There is really no other way to begin other than immersing yourself in your youngster's treatment. While it may be painful to say goodbye to the youngster you thought you had (i.e., a “typical” child with “quirks” rather than some “disorder”), you can say hello now to the youngster who needs you just as much - if not more - as you get to know his unique personality and development, and you can fall in love with your newly-diagnosed youngster with Aspergers (high functioning autism) all over again in ways you could have never imagined.
In the beginning, be sure to look at your grief. It doesn't help to pretend to be positive when underneath you may be lonely, afraid or sad. The longing for the typical youngster or a typical existence may endure. You have to learn to live with that yearning.
Take some breaks for yourself. Your child’s treatment is important – but it isn't everything! As you get involved in the Aspergers community, your isolation will lessen. Granted, it is not what you were expecting, but just like your youngster, it can be very rewarding and meaningful.
The initial period of learning about Aspergers and all of the necessary therapies and treatments can be isolating.
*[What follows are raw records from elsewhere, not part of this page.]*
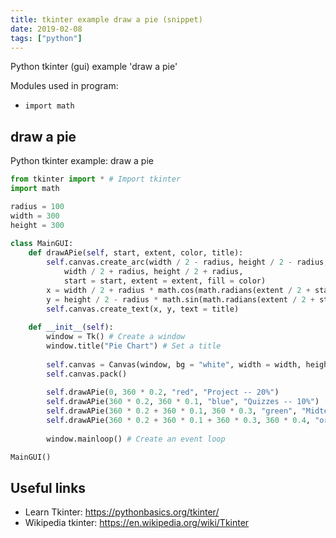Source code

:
 ```yaml
---
title: tkinter example draw a pie (snippet)
date: 2019-02-08
tags: ["python"]
---
```

Python tkinter (gui) example 'draw a pie'


Modules used in program: 
* `import math `

## draw a pie

Python tkinter example: draw a pie

```python
from tkinter import * # Import tkinter
import math 

radius = 100
width = 300
height = 300
        
class MainGUI:
    def drawAPie(self, start, extent, color, title):
        self.canvas.create_arc(width / 2 - radius, height / 2 - radius, 
            width / 2 + radius, height / 2 + radius, 
            start = start, extent = extent, fill = color)
        x = width / 2 + radius * math.cos(math.radians(extent / 2 + start))
        y = height / 2 - radius * math.sin(math.radians(extent / 2 + start))
        self.canvas.create_text(x, y, text = title)
 
    def __init__(self):
        window = Tk() # Create a window
        window.title("Pie Chart") # Set a title
        
        self.canvas = Canvas(window, bg = "white", width = width, height = height)
        self.canvas.pack()
        
        self.drawAPie(0, 360 * 0.2, "red", "Project -- 20%")
        self.drawAPie(360 * 0.2, 360 * 0.1, "blue", "Quizzes -- 10%")
        self.drawAPie(360 * 0.2 + 360 * 0.1, 360 * 0.3, "green", "Midterm -- 30%")
        self.drawAPie(360 * 0.2 + 360 * 0.1 + 360 * 0.3, 360 * 0.4, "orange", "Final -- 40%")
        
        window.mainloop() # Create an event loop

MainGUI()


```

## Useful links

- Learn Tkinter: https://pythonbasics.org/tkinter/
- Wikipedia tkinter: https://en.wikipedia.org/wiki/Tkinter

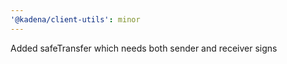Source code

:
 ```yaml
---
'@kadena/client-utils': minor
---
```


Added safeTransfer which needs both sender and receiver signs

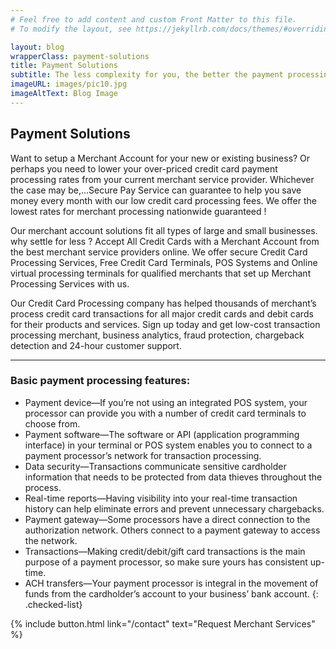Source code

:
 ```yaml
---
# Feel free to add content and custom Front Matter to this file.
# To modify the layout, see https://jekyllrb.com/docs/themes/#overriding-theme-defaults

layout: blog
wrapperClass: payment-solutions
title: Payment Solutions
subtitle: The less complexity for you, the better the payment processing solution is for your business.
imageURL: images/pic10.jpg
imageAltText: Blog Image
---
```


## Payment Solutions

Want to setup a Merchant Account for your new or existing business? Or perhaps you need to lower your over-priced credit card payment processing rates from your current merchant service provider. Whichever the case may be,…Secure Pay Service can guarantee to help you save money every month with our low credit card processing fees. We offer the lowest rates for merchant processing nationwide guaranteed !

Our merchant account solutions fit all types of large and small businesses. why settle for less ? Accept All Credit Cards with a Merchant Account from the best merchant service providers online. We offer secure Credit Card Processing Services, Free Credit Card Terminals, POS Systems and Online virtual processing terminals for qualified merchants that set up Merchant Processing Services with us.

Our Credit Card Processing company has helped thousands of merchant’s process credit card transactions for all major credit cards and debit cards for their products and services. Sign up today and get low-cost transaction processing merchant, business analytics, fraud protection, chargeback detection and 24-hour customer support.

---

### Basic payment processing features:

* Payment device—If you’re not using an integrated POS system, your processor can provide you with a number of credit card terminals to choose from.
* Payment software—The software or API (application programming interface) in your terminal or POS system enables you to connect to a payment processor’s network for transaction processing.
* Data security—Transactions communicate sensitive cardholder information that needs to be protected from data thieves throughout the process.
* Real-time reports—Having visibility into your real-time transaction history can help eliminate errors and prevent unnecessary chargebacks.
* Payment gateway—Some processors have a direct connection to the authorization network. Others connect to a payment gateway to access the network.
* Transactions—Making credit/debit/gift card transactions is the main purpose of a payment processor, so make sure yours has consistent up-time.
* ACH transfers—Your payment processor is integral in the movement of funds from the cardholder’s account to your business’ bank account.
{: .checked-list}

{% include button.html link="/contact" text="Request Merchant Services" %}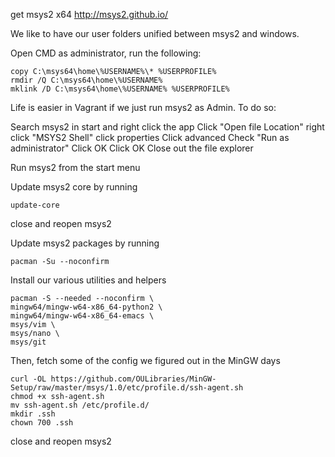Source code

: get msys2 x64
http://msys2.github.io/

We like to have our user folders unified between msys2 and windows.

Open CMD as administrator, run the following:
```
copy C:\msys64\home\%USERNAME%\* %USERPROFILE%
rmdir /Q C:\msys64\home\%USERNAME%
mklink /D C:\msys64\home\%USERNAME% %USERPROFILE%
```

Life is easier in Vagrant if we just run msys2 as Admin.  To do so:

Search msys2 in start and right click the app
Click "Open file Location"
right click "MSYS2 Shell"
click properties
Click advanced
Check "Run as administrator"
Click OK
Click OK
Close out the file explorer

Run msys2 from the start menu

Update msys2 core by running
```
update-core
```
close and reopen msys2

Update msys2 packages by running
```
pacman -Su --noconfirm
```
Install our various utilities and helpers
```
pacman -S --needed --noconfirm \
mingw64/mingw-w64-x86_64-python2 \
mingw64/mingw-w64-x86_64-emacs \
msys/vim \
msys/nano \
msys/git 
```
Then, fetch some of the config we figured out in the MinGW days
```
curl -OL https://github.com/OULibraries/MinGW-Setup/raw/master/msys/1.0/etc/profile.d/ssh-agent.sh
chmod +x ssh-agent.sh
mv ssh-agent.sh /etc/profile.d/
mkdir .ssh
chown 700 .ssh
```

close and reopen msys2
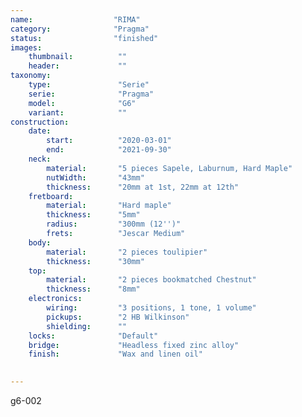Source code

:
 ```yaml
---
name:                  "RIMA"
category:              "Pragma"
status:                "finished"
images:
    thumbnail:          ""
    header:             ""
taxonomy:
    type:               "Serie"
    serie:              "Pragma"
    model:              "G6"
    variant:            ""
construction:
    date:
        start:          "2020-03-01"
        end:            "2021-09-30"
    neck:
        material:       "5 pieces Sapele, Laburnum, Hard Maple"
        nutWidth:       "43mm"
        thickness:      "20mm at 1st, 22mm at 12th"
    fretboard:
        material:       "Hard maple"
        thickness:      "5mm"  
        radius:         "300mm (12'')"
        frets:          "Jescar Medium"
    body:
        material:       "2 pieces toulipier"
        thickness:      "30mm"
    top:
        material:       "2 pieces bookmatched Chestnut"
        thickness:      "8mm"
    electronics:
        wiring:         "3 positions, 1 tone, 1 volume"
        pickups:        "2 HB Wilkinson"
        shielding:      ""
    locks:              "Default"
    bridge:             "Headless fixed zinc alloy"
    finish:             "Wax and linen oil"

        
---
```


g6-002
We, as parents, are also often sad at first, or angry that our life with a youngster who has Aspergers is different than the one we dreamed of and different than the lives of most of those we see around us. Our ideal world is often very different from the world we actually live in. Still, there are many ways to work towards making your life more of how you want it to be.
Depending upon the functioning level of your Aspie, there are many parent groups to join, special sports teams to coach, and class activities that you can be a part of. Sometime the issue reflects difficulty in accepting who your youngster is with his specific challenges and abilities. It may not feel normal or coincide with the dream you had for how your life would turn out.
As you begin to get more involved in the Aspergers community, there will be more activity and company of others. This involvement often helps to make moms and dads feel more normal as it ironically provides more chances for typical activity and interaction with others. Over time, life and ideals change, and you will begin to dream new dreams for your real world.
It seems we always want the ones we love the most to understand us …our feelings, our life choices, our kids. Sometimes this is way more difficult than we would wish. Keep in mind that you are the expert on your youngster, and you know the best ways to deal with him. The truth is, if you are doing the best you can, you really don't have to prove anything to other family members or to anybody else.
In time, other family members will develop their own relationship with your Aspergers child and will hopefully follow your lead on some of the important learning and relationship issues. If you find that other family members and friends are negative around your child, or act in ways that negate his growth or self-esteem, then you may want to limit their interaction while you gently model more helpful ways to deal with your child and continue to share new or interesting articles/information on Aspergers. This heartfelt process often takes longer than we think it should – steady persistence is paramount.
Note: Acceptance-levels vary among parents. When their child is recently diagnosed with Aspergers, some parents come to acceptance almost immediately -- and even feel a sense of relief that there is a name for what has been going on. Other parents need more time to arrive at acceptance, and that's O.K. Then there are a few parents who seem to never accept the fact that their child has special needs and struggle with the diagnosis for a life-time.